Джонсон имеет меньше общего с Монтенем и Фрейдом, двумя другими эссеистами, о которых идет речь в этой книге, чем те — между собою. Скептический или эпикурейский склад вызывал у Джонсона гнев; он был настоящий монархист, христианин и классицист — в отличие от Т. С. Элиота, в чьих притязаниях на эту тройственную идентичность хватало недобросовестности. В докторе Джонсоне никакой недобросовестности нет — он был столь же добр, сколь и велик, и при этом отрадно, дико странен — в высочайшей мере. Я имею в виду не только его своеобразную или эксцентричную (хотя и восхитительную) натуру, которую запечатлела доныне лучшая из литературных биографий — «Жизнь Сэмюэла Джонсона» Босуэлла. Джонсон был сильный поэт и написал великолепную прозаическую фантазию «Расселас, принц Абиссинский», но все его сочинения, критические в первую очередь, принадлежат, по существу, к наставительной литературе.

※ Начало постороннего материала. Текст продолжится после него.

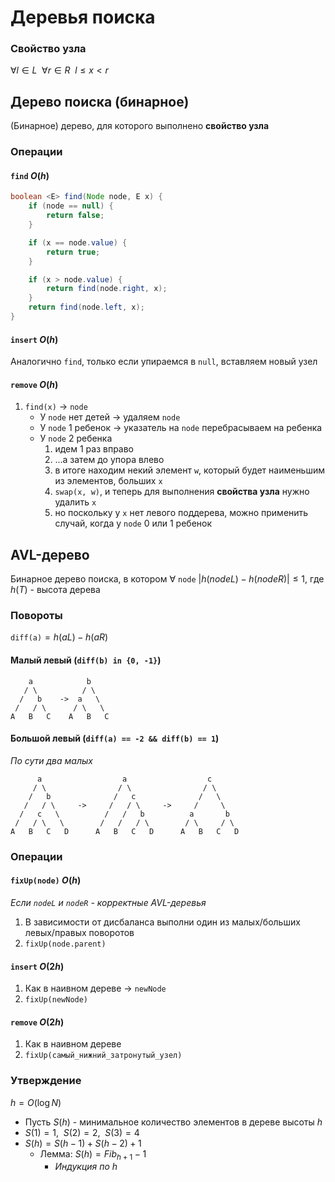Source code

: # Деревья поиска

### Свойство узла
$\forall l \in L \enspace \forall r \in R \enspace l \leq x < r$

## Дерево поиска (бинарное)
(Бинарное) дерево, для которого выполнено **свойство узла**

### Операции

#### `find` $O(h)$
```java
boolean <E> find(Node node, E x) {
    if (node == null) {
        return false;
    }

    if (x == node.value) {
        return true;
    }

    if (x > node.value) {
        return find(node.right, x);
    }
    return find(node.left, x);
}
```

#### `insert` $O(h)$
Аналогично `find`, только если упираемся в `null`, вставляем новый узел

#### `remove` $O(h)$
1. `find(x)` $\to$ `node`
    - У `node` нет детей $\to$ удаляем `node`
    - У `node` 1 ребенок $\to$ указатель на `node` перебрасываем на ребенка
    - У `node` 2 ребенка
        1. идем 1 раз вправо
        2. ...а затем до упора влево
        3. в итоге находим некий элемент `w`, который будет наименьшим из элементов, больших `x`
        4. `swap(x, w)`, и теперь для выполнения **свойства узла** нужно удалить `x`
        5. но поскольку у `x` нет левого поддерева, можно применить случай, когда у `node` 0 или 1 ребенок

## AVL-дерево
Бинарное дерево поиска, в котором $\forall$ `node` $|h(nodeL) -  h(nodeR)| \leq 1$, где $h(T)$ - высота дерева

### Повороты
`diff(a)`$= h(aL) - h(aR)$

#### Малый левый (`diff(b) in {0, -1}`)
```
    a            b
   / \          / \
  /   b    ->  a   \
 /   / \      / \   \
A   B   C    A   B   C
```

#### Большой левый (`diff(a) == -2 && diff(b) == 1`)
*По сути два малых*
```
      a                  a                  c
     / \                / \                / \
    /   b              /   c              /   \
   /   / \     ->     /   / \     ->     /     \
  /   с   \          /   /   b          a       b        
 /   / \   \        /   /   / \        / \     / \       
A   B   C   D      A   B   C   D      A   B   C   D
```

### Операции

#### `fixUp(node)` $O(h)$
*Если `nodeL` и `nodeR` - корректные AVL-деревья*

1. В зависимости от дисбаланса выполни один из малых/больших левых/правых поворотов
2. `fixUp(node.parent)`

#### `insert` $O(2h)$
1. Как в наивном дереве $\to$ `newNode`
2. `fixUp(newNode)`

#### `remove` $O(2h)$
1. Как в наивном дереве
2. `fixUp(самый_нижний_затронутый_узел)`

### Утверждение
$h = O(\log N)$

- Пусть $S(h)$ - минимальное количество элементов в дереве высоты $h$
- $S(1) = 1, \enspace S(2) = 2, \enspace S(3) = 4$
- $S(h) = S(h-1) + S(h-2) + 1$
    - Лемма: $S(h) = Fib_{h+1} - 1$
        - *Индукция по $h$*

Подобно своему истинному предшественнику — тому, кто написал Книгу Экклезиаста из Танаха, — Джонсон тревожит, выходит за рамки привычного, он — совершенно уникальный моралист. Для Англии Джонсон — то же, что Эмерсон для Америки, Гёте для Германии и Монтень для Франции: главный отечественный мудрец. Но Джонсон, в той же мере, что и Эмерсон, — самобытный писатель-наставник, притом что сам он заявлял о полном соответствии своих нравственных установок христианской, классической и консервативной идеологиям. Опять же подобно Эмерсону, а также Ницше и представителям французской нравоучительной традиции, Джонсон — великий афорист, у которого, как отмечал М. Д. К. Ходжарт, мораль сочетается со здравомыслием. Возможно, точное определение для Джонсона — критик-эмпирик, литературный и «жизненный». Лучше всякого другого критика Джонсон демонстрирует, что единственный «метод» — это сама человеческая личность и что критика, следовательно, есть ответвление наставительной литературы. Она — не политическая и не социальная наука, не культ гендерного и расового чирлидерства, в который она превратилась в западных университетах.